__EXERCISE GOAL__
Go through the entries and copy every line that has the string "Optimization" in it.

═══ SUPPLIED DATA

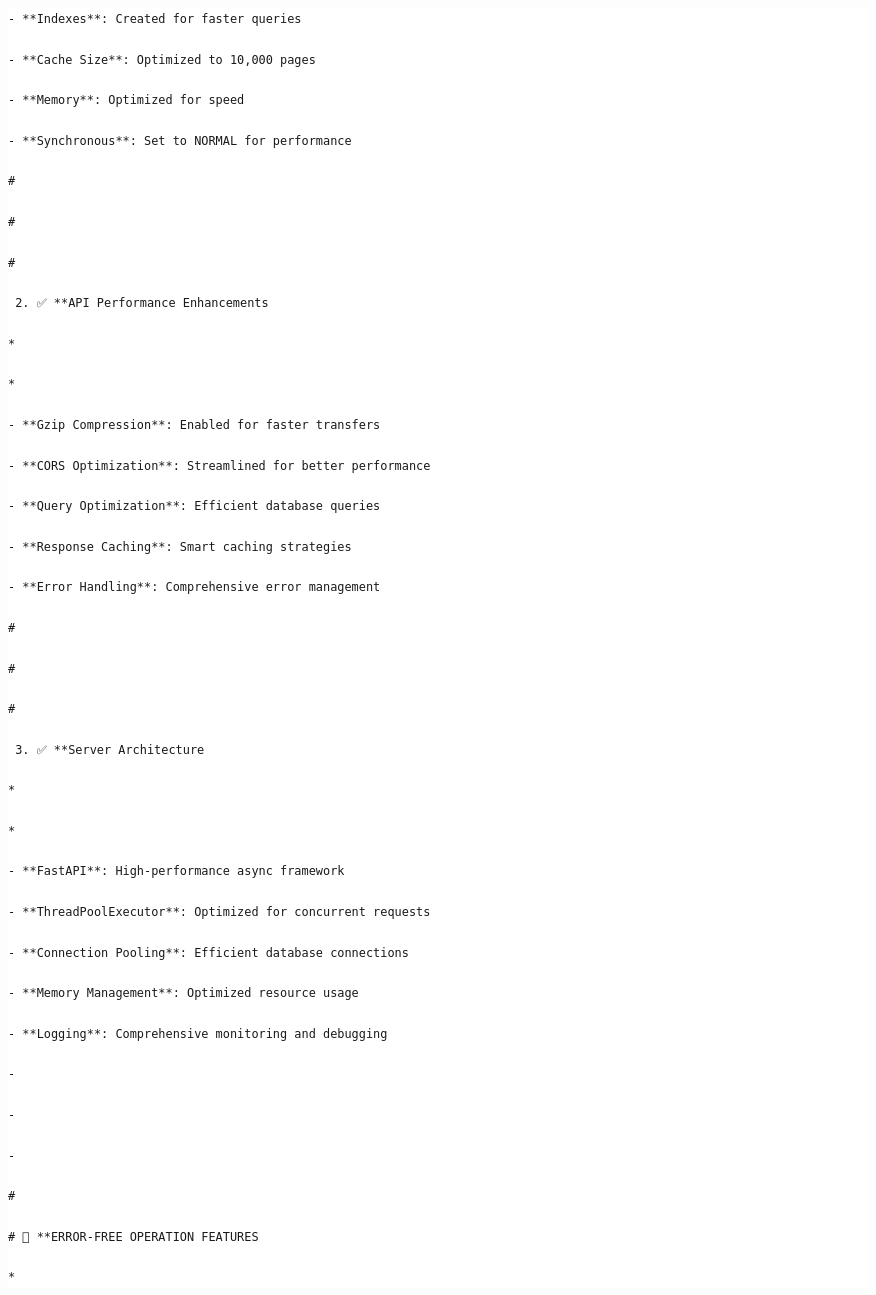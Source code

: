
 ```text
- **Indexes**: Created for faster queries

- **Cache Size**: Optimized to 10,000 pages

- **Memory**: Optimized for speed

- **Synchronous**: Set to NORMAL for performance

#

#

#

 2. ✅ **API Performance Enhancements

*

*

- **Gzip Compression**: Enabled for faster transfers

- **CORS Optimization**: Streamlined for better performance

- **Query Optimization**: Efficient database queries

- **Response Caching**: Smart caching strategies

- **Error Handling**: Comprehensive error management

#

#

#

 3. ✅ **Server Architecture

*

*

- **FastAPI**: High-performance async framework

- **ThreadPoolExecutor**: Optimized for concurrent requests

- **Connection Pooling**: Efficient database connections

- **Memory Management**: Optimized resource usage

- **Logging**: Comprehensive monitoring and debugging

-

-

-

#

# 🔧 **ERROR-FREE OPERATION FEATURES

*
```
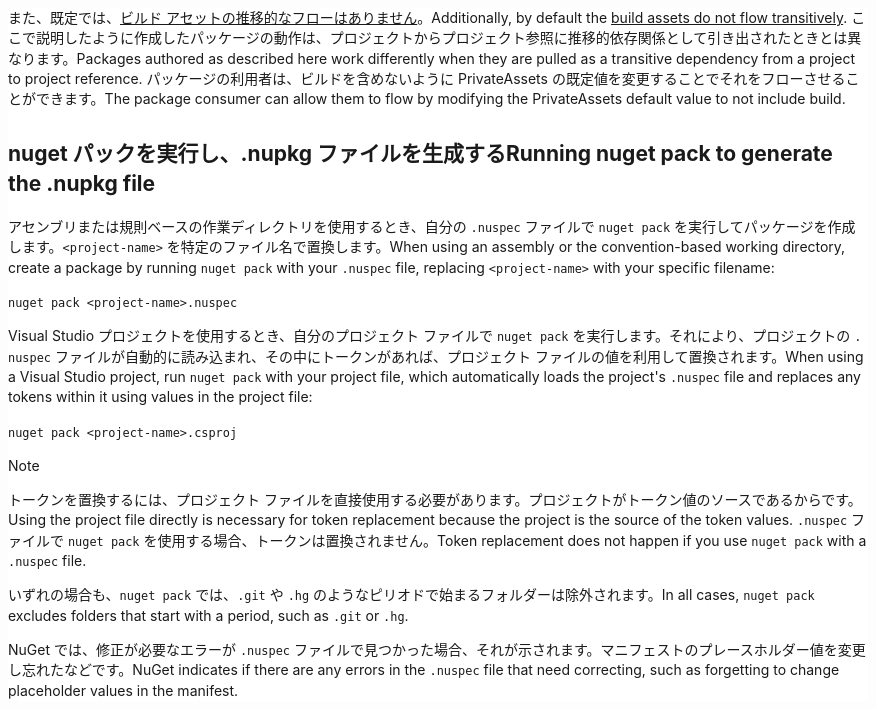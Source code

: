 <span data-ttu-id="2e8d8-299">また、既定では、[ビルド アセットの推移的なフローはありません](../consume-packages/package-references-in-project-files.md#controlling-dependency-assets)。</span><span class="sxs-lookup"><span data-stu-id="2e8d8-299">Additionally, by default the [build assets do not flow transitively](../consume-packages/package-references-in-project-files.md#controlling-dependency-assets).</span></span> <span data-ttu-id="2e8d8-300">ここで説明したように作成したパッケージの動作は、プロジェクトからプロジェクト参照に推移的依存関係として引き出されたときとは異なります。</span><span class="sxs-lookup"><span data-stu-id="2e8d8-300">Packages authored as described here work differently when they are pulled as a transitive dependency from a project to project reference.</span></span> <span data-ttu-id="2e8d8-301">パッケージの利用者は、ビルドを含めないように PrivateAssets の既定値を変更することでそれをフローさせることができます。</span><span class="sxs-lookup"><span data-stu-id="2e8d8-301">The package consumer can allow them to flow by modifying the PrivateAssets default value to not include build.</span></span>

<a name="creating-the-package"></a>

## <a name="running-nuget-pack-to-generate-the-nupkg-file"></a><span data-ttu-id="2e8d8-302">nuget パックを実行し、.nupkg ファイルを生成する</span><span class="sxs-lookup"><span data-stu-id="2e8d8-302">Running nuget pack to generate the .nupkg file</span></span>

<span data-ttu-id="2e8d8-303">アセンブリまたは規則ベースの作業ディレクトリを使用するとき、自分の `.nuspec` ファイルで `nuget pack` を実行してパッケージを作成します。`<project-name>` を特定のファイル名で置換します。</span><span class="sxs-lookup"><span data-stu-id="2e8d8-303">When using an assembly or the convention-based working directory, create a package by running `nuget pack` with your `.nuspec` file, replacing `<project-name>` with your specific filename:</span></span>

```cli
nuget pack <project-name>.nuspec
```

<span data-ttu-id="2e8d8-304">Visual Studio プロジェクトを使用するとき、自分のプロジェクト ファイルで `nuget pack` を実行します。それにより、プロジェクトの `.nuspec` ファイルが自動的に読み込まれ、その中にトークンがあれば、プロジェクト ファイルの値を利用して置換されます。</span><span class="sxs-lookup"><span data-stu-id="2e8d8-304">When using a Visual Studio project, run `nuget pack` with your project file, which automatically loads the project's `.nuspec` file and replaces any tokens within it using values in the project file:</span></span>

```cli
nuget pack <project-name>.csproj
```

> [!Note]
> <span data-ttu-id="2e8d8-305">トークンを置換するには、プロジェクト ファイルを直接使用する必要があります。プロジェクトがトークン値のソースであるからです。</span><span class="sxs-lookup"><span data-stu-id="2e8d8-305">Using the project file directly is necessary for token replacement because the project is the source of the token values.</span></span> <span data-ttu-id="2e8d8-306">`.nuspec` ファイルで `nuget pack` を使用する場合、トークンは置換されません。</span><span class="sxs-lookup"><span data-stu-id="2e8d8-306">Token replacement does not happen if you use `nuget pack` with a `.nuspec` file.</span></span>

<span data-ttu-id="2e8d8-307">いずれの場合も、`nuget pack` では、`.git` や `.hg` のようなピリオドで始まるフォルダーは除外されます。</span><span class="sxs-lookup"><span data-stu-id="2e8d8-307">In all cases, `nuget pack` excludes folders that start with a period, such as `.git` or `.hg`.</span></span>

<span data-ttu-id="2e8d8-308">NuGet では、修正が必要なエラーが `.nuspec` ファイルで見つかった場合、それが示されます。マニフェストのプレースホルダー値を変更し忘れたなどです。</span><span class="sxs-lookup"><span data-stu-id="2e8d8-308">NuGet indicates if there are any errors in the `.nuspec` file that need correcting, such as forgetting to change placeholder values in the manifest.</span></span>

══════

__TASK SOLUTION__
- **CORS Optimization**: Streamlined for better performance
- **Query Optimization**: Efficient database queries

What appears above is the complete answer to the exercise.